Not that much of a stretch Jen................


----------



## kazak4x4 (May 25, 2009)

I must say I have seen a few Saturn rafts in my party down Deso and Westwater and impressed with their performance. My friends have 3 of their rafts and pretty happy with them. Can't beat the price either.


----------



## caverdan (Aug 27, 2004)

I got to check out a Saturn over Memorial Day Weekend. A group camped with us at Mee Canyon the first night. One of the guys had one on the other trip. He loved it and he got on the water for *Chinese cheap*. From what I saw...it looked pretty solid as long as you keep it away from sharp sticks and rocks and such......I'd run it down West Water.......I'm sure I could flip it as good as any other boat I've had through Skull.  It would be a lot easier to turn over than a fully loaded Avon. :mrgreen::mrgreen::mrgreen: 

_( the nice thing about being a gear boat for a bunch of people....like kayakers......is you have lots of help getting that thing unflipped......I've seen it take between 4 and 7 people to reflip a loaded 14' Avon.)_


----------



## bretthaynes (Oct 12, 2009)

to RM rafts I am considering buy one from you but it is not cheaper or any diff. The same raft from china is only $650 or $700 shipped to KC and any color of my choosing. and not just standard colors either. the hypalon is about the same price as your PVC and there is a warranty too. i am not saying your rafts are bad I am really intrested and think you have a good product.


----------



## bretthaynes (Oct 12, 2009)

here is the color choices given to me to choose from. There are also two pics of the raft design and color choices I have made. From Noah Yacht.


----------



## Skyman (Jun 26, 2006)

I don't think one can just assume that just because it came from China, that it is crap. There are many, many quality products being produced in China and around the world. Its all about quality control. Also, if it is a legitimate company, the employees are happy making a few bucks a day. It can go a long way in their economy. The boat looks like it would be a nice boat.

Skyman


----------



## cemartin (Oct 11, 2003)

WAKE UP AMERICA!!!!


----------



## tomrefried (Oct 12, 2003)

Skyman said:


> I don't think one can just assume that just because it came from China, that it is crap. There are many, many quality products being produced in China and around the world. Its all about quality control. Also, if it is a legitimate company, the employees are happy making a few bucks a day. It can go a long way in their economy. The boat looks like it would be a nice boat.
> 
> Skyman


 Can you name a few high quality products from China? I'm drawing a blank trying to think of some. 
I know Arcteryx has been making gear over there lately but there is a definite difference in the Chinese made stuff and the stuff made in Vancouver.


----------



## cemartin (Oct 11, 2003)

*WAKE UP AMERICA!*

WAKE UP AMERICA!!!! Is trading with China "Fair Trade"? Not in the slightest! Last year's trade deficit was $180 billion dollars with China (to clarify that is 180 thousand millions just in one year). By the way... it's been increasing substantially every year. In order to boast these massive trade deficits, we barrow money in the form of government T-bills from the Chinese once again. Thanks to horrible trade practices and an idiotic war in Iraq, we now owe the Chinese over 5 trillion dollars (or 5 thousand billions), which is a substantial portion of our national debt. 

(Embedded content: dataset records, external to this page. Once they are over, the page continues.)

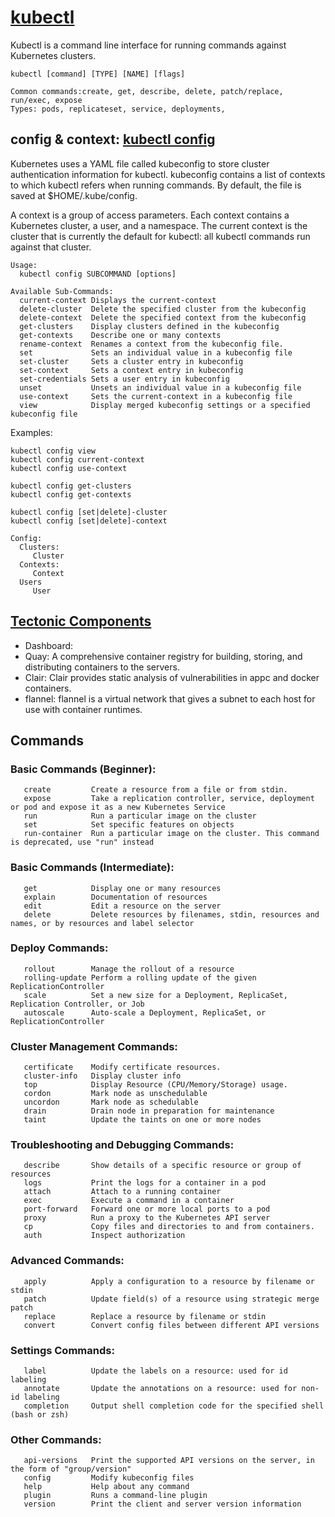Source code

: # [kubectl](https://kubernetes.io/docs/reference/kubectl/)
Kubectl is a command line interface for running commands against Kubernetes clusters.
```
kubectl [command] [TYPE] [NAME] [flags]

Common commands:create, get, describe, delete, patch/replace, run/exec, expose
Types: pods, replicateset, service, deployments,
```

## config & context: [kubectl config](https://kubernetes.io/docs/tasks/access-application-cluster/configure-access-multiple-clusters/)
Kubernetes uses a YAML file called kubeconfig to store cluster authentication information for kubectl. kubeconfig contains a list of contexts to which kubectl refers when running commands. By default, the file is saved at $HOME/.kube/config.

A context is a group of access parameters. Each context contains a Kubernetes cluster, a user, and a namespace. The current context is the cluster that is currently the default for kubectl: all kubectl commands run against that cluster.
```
Usage:
  kubectl config SUBCOMMAND [options]
  
Available Sub-Commands:
  current-context Displays the current-context
  delete-cluster  Delete the specified cluster from the kubeconfig
  delete-context  Delete the specified context from the kubeconfig
  get-clusters    Display clusters defined in the kubeconfig
  get-contexts    Describe one or many contexts
  rename-context  Renames a context from the kubeconfig file.
  set             Sets an individual value in a kubeconfig file
  set-cluster     Sets a cluster entry in kubeconfig
  set-context     Sets a context entry in kubeconfig
  set-credentials Sets a user entry in kubeconfig
  unset           Unsets an individual value in a kubeconfig file
  use-context     Sets the current-context in a kubeconfig file
  view            Display merged kubeconfig settings or a specified kubeconfig file
```
Examples:
```
kubectl config view
kubectl config current-context
kubectl config use-context

kubectl config get-clusters
kubectl config get-contexts

kubectl config [set|delete]-cluster
kubectl config [set|delete]-context

Config:
  Clusters:
     Cluster
  Contexts:
     Context
  Users
     User
```
## [Tectonic Components](https://coreos.com/docs/)
- Dashboard:
- Quay:	A comprehensive container registry for building, storing, and distributing containers to the servers.
- Clair:	Clair provides static analysis of vulnerabilities in appc and docker containers.
- flannel:	flannel is a virtual network that gives a subnet to each host for use with container runtimes.

## Commands
### Basic Commands (Beginner):
```
   create         Create a resource from a file or from stdin.
   expose         Take a replication controller, service, deployment or pod and expose it as a new Kubernetes Service
   run            Run a particular image on the cluster
   set            Set specific features on objects
   run-container  Run a particular image on the cluster. This command is deprecated, use "run" instead
```
### Basic Commands (Intermediate):
```
   get            Display one or many resources
   explain        Documentation of resources
   edit           Edit a resource on the server
   delete         Delete resources by filenames, stdin, resources and names, or by resources and label selector
```
### Deploy Commands:
```
   rollout        Manage the rollout of a resource
   rolling-update Perform a rolling update of the given ReplicationController
   scale          Set a new size for a Deployment, ReplicaSet, Replication Controller, or Job
   autoscale      Auto-scale a Deployment, ReplicaSet, or ReplicationController
```
### Cluster Management Commands:
```
   certificate    Modify certificate resources.
   cluster-info   Display cluster info
   top            Display Resource (CPU/Memory/Storage) usage.
   cordon         Mark node as unschedulable
   uncordon       Mark node as schedulable
   drain          Drain node in preparation for maintenance
   taint          Update the taints on one or more nodes
```
### Troubleshooting and Debugging Commands:
```
   describe       Show details of a specific resource or group of resources
   logs           Print the logs for a container in a pod
   attach         Attach to a running container
   exec           Execute a command in a container
   port-forward   Forward one or more local ports to a pod
   proxy          Run a proxy to the Kubernetes API server
   cp             Copy files and directories to and from containers.
   auth           Inspect authorization
```
### Advanced Commands:
```
   apply          Apply a configuration to a resource by filename or stdin
   patch          Update field(s) of a resource using strategic merge patch
   replace        Replace a resource by filename or stdin
   convert        Convert config files between different API versions
```
### Settings Commands:
```
   label          Update the labels on a resource: used for id labeling
   annotate       Update the annotations on a resource: used for non-id labeling
   completion     Output shell completion code for the specified shell (bash or zsh)
```
### Other Commands:
```
   api-versions   Print the supported API versions on the server, in the form of "group/version"
   config         Modify kubeconfig files
   help           Help about any command
   plugin         Runs a command-line plugin
   version        Print the client and server version information
```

Why we shouldn't trade with China under current circumstances:

They export products too cheap for their factories to produce to flood US and other markets to destroy local industries

Their currency is undervalued by approximately half of market value. This means that their exported goods are half as expensive as they should be in US markets (closing domestic industries) and US goods are double as expensive in Chinese markets (less incentive to buy imports in China). 

The US rightly has a set of reasonable environmental and safety standards that the Chinese don't have to adhere to making our goods more expensive than theirs. In contrast many other nations adhere to strict environmental and safety regulations.

It costs a lot of energy to transport goods from China. We should be doing everything we can to reduce our trade deficit in oil consumption which is it at $400 billion dollars annually in oil imports. 

Everyone is under the impression that we are a rich nation, when in fact we are an indebted nation with a dwindling job market and an increasing population. It's time to support our own country by making every effort to demand American products.


----------



## TheCanyonWren (Aug 22, 2009)

"Can you name a few high quality products from China?"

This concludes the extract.